[Data entries]
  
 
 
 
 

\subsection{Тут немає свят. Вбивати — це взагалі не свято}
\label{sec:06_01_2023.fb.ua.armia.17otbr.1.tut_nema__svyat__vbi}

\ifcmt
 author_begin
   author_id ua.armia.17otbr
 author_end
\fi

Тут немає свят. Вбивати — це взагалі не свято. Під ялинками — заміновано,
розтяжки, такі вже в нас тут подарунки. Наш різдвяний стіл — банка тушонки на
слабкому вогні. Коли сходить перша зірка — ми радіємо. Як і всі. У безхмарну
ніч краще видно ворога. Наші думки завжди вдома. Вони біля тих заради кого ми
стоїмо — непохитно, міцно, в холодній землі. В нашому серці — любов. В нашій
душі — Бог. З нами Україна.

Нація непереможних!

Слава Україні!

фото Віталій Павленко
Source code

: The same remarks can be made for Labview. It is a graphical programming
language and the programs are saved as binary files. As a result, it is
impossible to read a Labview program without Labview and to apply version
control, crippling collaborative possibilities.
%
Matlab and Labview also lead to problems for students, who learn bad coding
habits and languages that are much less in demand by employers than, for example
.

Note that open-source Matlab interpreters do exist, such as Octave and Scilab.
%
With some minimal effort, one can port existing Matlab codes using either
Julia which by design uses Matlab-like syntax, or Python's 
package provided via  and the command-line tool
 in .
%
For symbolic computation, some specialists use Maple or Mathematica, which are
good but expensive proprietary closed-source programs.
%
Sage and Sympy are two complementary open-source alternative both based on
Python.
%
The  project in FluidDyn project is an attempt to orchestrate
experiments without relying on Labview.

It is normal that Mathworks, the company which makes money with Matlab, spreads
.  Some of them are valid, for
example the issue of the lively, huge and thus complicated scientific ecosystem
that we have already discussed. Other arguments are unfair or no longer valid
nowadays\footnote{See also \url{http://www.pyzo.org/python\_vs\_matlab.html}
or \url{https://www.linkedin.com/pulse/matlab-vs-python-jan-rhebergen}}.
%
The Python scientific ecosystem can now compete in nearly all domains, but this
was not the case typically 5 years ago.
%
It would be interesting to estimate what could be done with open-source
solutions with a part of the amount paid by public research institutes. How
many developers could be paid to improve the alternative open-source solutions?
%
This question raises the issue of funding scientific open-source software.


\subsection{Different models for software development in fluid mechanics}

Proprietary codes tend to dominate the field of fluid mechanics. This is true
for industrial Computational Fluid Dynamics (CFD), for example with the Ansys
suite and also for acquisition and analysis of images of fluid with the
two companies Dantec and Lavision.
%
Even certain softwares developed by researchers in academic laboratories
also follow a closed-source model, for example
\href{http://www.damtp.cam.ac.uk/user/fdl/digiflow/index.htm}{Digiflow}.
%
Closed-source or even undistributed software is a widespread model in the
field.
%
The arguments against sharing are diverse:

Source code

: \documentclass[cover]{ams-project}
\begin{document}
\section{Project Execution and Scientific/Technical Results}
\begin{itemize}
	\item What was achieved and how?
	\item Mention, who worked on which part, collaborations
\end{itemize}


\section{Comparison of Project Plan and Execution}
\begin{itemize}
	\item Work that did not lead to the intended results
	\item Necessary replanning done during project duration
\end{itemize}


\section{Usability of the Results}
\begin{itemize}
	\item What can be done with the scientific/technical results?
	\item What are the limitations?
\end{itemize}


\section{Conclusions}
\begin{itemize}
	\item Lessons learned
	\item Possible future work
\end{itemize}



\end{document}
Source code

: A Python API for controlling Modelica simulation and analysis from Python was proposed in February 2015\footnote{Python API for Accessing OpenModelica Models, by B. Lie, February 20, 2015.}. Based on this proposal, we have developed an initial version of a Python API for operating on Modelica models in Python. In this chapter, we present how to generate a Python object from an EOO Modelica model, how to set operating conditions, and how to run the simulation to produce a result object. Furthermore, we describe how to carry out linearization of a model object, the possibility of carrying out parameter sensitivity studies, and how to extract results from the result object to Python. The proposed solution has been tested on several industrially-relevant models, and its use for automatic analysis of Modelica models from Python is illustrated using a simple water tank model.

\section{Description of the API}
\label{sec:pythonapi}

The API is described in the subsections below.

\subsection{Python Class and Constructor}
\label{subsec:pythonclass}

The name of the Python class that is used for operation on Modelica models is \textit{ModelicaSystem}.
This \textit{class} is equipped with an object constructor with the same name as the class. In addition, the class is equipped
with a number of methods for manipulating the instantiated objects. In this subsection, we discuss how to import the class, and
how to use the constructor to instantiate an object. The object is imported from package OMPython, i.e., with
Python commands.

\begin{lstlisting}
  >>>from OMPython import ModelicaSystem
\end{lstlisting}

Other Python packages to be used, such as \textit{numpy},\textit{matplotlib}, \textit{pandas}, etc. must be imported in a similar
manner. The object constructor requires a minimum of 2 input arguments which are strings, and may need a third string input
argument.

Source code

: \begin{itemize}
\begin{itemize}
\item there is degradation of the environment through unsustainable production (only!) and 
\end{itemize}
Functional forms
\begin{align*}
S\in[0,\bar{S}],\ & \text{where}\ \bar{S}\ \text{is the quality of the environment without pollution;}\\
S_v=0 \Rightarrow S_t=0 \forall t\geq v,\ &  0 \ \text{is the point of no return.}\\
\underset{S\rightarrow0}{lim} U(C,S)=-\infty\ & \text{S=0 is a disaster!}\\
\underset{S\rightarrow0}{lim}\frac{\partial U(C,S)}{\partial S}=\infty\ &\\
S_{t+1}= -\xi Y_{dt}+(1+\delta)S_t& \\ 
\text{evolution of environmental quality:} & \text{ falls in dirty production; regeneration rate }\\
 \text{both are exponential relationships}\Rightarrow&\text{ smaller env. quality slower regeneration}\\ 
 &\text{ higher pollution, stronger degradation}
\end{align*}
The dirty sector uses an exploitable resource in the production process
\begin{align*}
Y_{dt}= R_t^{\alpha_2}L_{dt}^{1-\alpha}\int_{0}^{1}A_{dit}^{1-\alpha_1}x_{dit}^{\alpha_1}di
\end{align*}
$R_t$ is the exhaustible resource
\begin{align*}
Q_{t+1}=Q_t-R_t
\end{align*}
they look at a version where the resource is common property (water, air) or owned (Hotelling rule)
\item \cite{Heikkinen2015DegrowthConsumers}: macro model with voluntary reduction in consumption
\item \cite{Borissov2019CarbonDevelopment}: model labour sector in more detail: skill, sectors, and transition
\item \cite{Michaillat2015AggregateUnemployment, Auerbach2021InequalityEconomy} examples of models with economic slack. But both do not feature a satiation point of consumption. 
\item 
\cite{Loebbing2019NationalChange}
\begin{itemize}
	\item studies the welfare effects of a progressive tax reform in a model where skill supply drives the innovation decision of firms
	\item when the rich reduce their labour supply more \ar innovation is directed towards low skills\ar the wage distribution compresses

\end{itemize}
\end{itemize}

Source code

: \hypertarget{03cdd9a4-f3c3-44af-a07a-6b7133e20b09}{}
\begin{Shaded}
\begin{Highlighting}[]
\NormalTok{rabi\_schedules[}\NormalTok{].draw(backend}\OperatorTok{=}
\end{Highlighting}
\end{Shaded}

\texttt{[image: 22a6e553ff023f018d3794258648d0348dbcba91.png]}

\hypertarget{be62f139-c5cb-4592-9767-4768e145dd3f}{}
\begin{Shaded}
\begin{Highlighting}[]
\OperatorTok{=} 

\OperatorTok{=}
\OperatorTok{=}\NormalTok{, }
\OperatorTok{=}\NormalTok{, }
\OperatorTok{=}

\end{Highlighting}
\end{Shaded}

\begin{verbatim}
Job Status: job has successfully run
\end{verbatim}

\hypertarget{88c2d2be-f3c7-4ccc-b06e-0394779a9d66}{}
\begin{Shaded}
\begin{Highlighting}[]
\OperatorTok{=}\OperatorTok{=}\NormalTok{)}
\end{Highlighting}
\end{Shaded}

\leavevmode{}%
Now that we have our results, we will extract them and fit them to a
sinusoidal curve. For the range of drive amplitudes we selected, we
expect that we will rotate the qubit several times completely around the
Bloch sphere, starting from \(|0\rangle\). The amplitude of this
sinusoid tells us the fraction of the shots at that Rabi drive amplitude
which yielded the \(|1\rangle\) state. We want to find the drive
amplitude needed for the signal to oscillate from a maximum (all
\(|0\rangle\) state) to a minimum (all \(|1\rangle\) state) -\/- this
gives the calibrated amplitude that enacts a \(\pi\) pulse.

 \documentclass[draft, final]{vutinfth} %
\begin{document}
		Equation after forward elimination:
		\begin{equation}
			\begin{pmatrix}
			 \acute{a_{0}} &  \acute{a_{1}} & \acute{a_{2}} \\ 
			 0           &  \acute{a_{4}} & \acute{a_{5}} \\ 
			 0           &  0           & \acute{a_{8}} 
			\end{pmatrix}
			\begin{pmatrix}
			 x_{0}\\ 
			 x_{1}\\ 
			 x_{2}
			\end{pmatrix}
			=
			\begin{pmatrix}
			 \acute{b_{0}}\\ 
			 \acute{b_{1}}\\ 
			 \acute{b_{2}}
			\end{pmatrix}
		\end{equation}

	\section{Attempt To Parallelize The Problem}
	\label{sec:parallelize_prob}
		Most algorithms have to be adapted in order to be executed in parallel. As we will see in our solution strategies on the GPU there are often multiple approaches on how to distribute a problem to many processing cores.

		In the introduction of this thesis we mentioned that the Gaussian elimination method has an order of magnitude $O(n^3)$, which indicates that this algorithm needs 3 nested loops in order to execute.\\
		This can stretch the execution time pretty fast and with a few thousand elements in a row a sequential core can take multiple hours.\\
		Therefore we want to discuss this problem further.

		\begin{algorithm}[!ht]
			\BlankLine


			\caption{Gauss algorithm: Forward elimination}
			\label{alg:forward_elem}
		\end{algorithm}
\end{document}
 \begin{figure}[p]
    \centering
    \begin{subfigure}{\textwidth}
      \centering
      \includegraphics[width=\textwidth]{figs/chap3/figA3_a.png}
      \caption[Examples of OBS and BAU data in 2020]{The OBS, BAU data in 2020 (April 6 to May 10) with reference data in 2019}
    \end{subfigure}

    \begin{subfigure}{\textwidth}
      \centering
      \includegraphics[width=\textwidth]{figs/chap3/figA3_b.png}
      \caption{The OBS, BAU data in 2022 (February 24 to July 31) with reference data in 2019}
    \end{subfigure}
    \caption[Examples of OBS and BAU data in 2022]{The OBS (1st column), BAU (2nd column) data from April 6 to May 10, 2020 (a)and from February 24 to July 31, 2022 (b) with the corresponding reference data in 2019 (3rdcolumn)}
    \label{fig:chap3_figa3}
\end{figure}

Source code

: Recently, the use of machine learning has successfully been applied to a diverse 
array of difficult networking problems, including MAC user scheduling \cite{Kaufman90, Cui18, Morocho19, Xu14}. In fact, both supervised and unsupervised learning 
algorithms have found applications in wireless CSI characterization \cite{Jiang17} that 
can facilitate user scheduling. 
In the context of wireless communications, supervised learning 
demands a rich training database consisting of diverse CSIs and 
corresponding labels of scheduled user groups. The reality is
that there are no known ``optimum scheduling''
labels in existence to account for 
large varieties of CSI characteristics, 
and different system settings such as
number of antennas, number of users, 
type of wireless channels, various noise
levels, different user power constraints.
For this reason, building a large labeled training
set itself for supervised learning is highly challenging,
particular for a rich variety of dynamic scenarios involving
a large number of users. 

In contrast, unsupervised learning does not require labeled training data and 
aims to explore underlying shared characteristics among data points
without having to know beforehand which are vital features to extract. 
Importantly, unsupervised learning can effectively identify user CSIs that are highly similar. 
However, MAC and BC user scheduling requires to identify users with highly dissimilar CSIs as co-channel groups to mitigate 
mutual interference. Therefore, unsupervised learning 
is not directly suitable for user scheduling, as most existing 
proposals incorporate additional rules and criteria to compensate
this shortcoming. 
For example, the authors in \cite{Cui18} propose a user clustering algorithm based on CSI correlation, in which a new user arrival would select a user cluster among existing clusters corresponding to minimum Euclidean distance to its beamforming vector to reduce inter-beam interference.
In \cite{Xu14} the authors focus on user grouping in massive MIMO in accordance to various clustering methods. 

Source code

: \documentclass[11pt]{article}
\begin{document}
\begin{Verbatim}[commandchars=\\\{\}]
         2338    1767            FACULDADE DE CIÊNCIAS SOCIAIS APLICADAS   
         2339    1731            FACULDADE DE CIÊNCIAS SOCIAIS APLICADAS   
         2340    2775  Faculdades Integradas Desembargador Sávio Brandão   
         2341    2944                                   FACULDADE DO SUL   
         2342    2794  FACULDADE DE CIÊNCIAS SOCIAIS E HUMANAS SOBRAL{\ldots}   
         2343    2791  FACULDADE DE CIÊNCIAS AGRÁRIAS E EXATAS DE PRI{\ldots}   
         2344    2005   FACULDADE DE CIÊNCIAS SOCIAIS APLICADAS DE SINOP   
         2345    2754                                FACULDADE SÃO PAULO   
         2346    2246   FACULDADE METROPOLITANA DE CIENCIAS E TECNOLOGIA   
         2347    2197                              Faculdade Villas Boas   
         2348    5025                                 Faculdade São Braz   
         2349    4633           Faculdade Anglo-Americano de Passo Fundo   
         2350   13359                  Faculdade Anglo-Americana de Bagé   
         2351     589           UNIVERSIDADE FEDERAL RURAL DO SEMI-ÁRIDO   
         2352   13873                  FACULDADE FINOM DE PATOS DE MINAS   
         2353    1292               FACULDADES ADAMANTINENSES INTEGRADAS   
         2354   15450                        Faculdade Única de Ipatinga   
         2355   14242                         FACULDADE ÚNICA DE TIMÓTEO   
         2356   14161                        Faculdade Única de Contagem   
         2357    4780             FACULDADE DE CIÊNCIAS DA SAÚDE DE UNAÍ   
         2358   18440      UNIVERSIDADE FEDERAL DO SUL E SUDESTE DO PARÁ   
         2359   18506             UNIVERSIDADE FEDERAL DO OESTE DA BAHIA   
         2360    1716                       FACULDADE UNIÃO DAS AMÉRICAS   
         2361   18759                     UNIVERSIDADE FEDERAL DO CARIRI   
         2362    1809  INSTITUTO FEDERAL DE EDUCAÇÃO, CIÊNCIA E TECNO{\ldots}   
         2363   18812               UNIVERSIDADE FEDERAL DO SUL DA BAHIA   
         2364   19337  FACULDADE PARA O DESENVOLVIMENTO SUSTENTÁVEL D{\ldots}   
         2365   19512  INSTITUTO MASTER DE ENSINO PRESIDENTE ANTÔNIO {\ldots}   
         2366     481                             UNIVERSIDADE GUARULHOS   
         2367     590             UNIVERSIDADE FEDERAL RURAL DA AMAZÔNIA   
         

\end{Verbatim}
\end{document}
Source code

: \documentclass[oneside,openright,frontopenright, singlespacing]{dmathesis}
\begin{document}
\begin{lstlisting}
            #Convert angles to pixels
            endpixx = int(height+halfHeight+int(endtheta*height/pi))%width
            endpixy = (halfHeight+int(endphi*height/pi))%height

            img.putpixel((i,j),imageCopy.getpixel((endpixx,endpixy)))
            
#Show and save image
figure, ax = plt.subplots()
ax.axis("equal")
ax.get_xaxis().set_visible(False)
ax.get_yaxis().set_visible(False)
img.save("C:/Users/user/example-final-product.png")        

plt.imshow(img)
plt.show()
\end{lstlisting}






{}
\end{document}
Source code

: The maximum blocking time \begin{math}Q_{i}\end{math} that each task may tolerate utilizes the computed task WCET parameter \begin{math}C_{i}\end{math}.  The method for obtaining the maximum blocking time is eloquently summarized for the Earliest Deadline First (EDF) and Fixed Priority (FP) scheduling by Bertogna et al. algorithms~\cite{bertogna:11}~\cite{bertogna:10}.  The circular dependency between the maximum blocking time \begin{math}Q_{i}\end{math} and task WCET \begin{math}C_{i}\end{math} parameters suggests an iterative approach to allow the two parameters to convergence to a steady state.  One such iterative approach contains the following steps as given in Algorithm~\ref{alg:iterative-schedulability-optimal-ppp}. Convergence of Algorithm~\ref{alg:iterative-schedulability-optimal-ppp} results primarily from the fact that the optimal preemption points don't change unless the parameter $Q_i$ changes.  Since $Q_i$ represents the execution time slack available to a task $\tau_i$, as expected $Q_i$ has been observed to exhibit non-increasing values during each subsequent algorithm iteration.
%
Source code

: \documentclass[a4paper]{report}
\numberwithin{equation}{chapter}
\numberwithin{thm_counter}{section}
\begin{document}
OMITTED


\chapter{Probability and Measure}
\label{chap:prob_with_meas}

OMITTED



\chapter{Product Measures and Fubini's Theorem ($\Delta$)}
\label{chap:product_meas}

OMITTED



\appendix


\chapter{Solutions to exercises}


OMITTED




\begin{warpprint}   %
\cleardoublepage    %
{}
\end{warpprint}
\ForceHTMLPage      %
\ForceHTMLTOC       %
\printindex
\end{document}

* [WORK ITEM] A single number is the whole answer: how many lines of the records contain the word "Other".

* [RESPONSE TO THIS EXERCISE] 2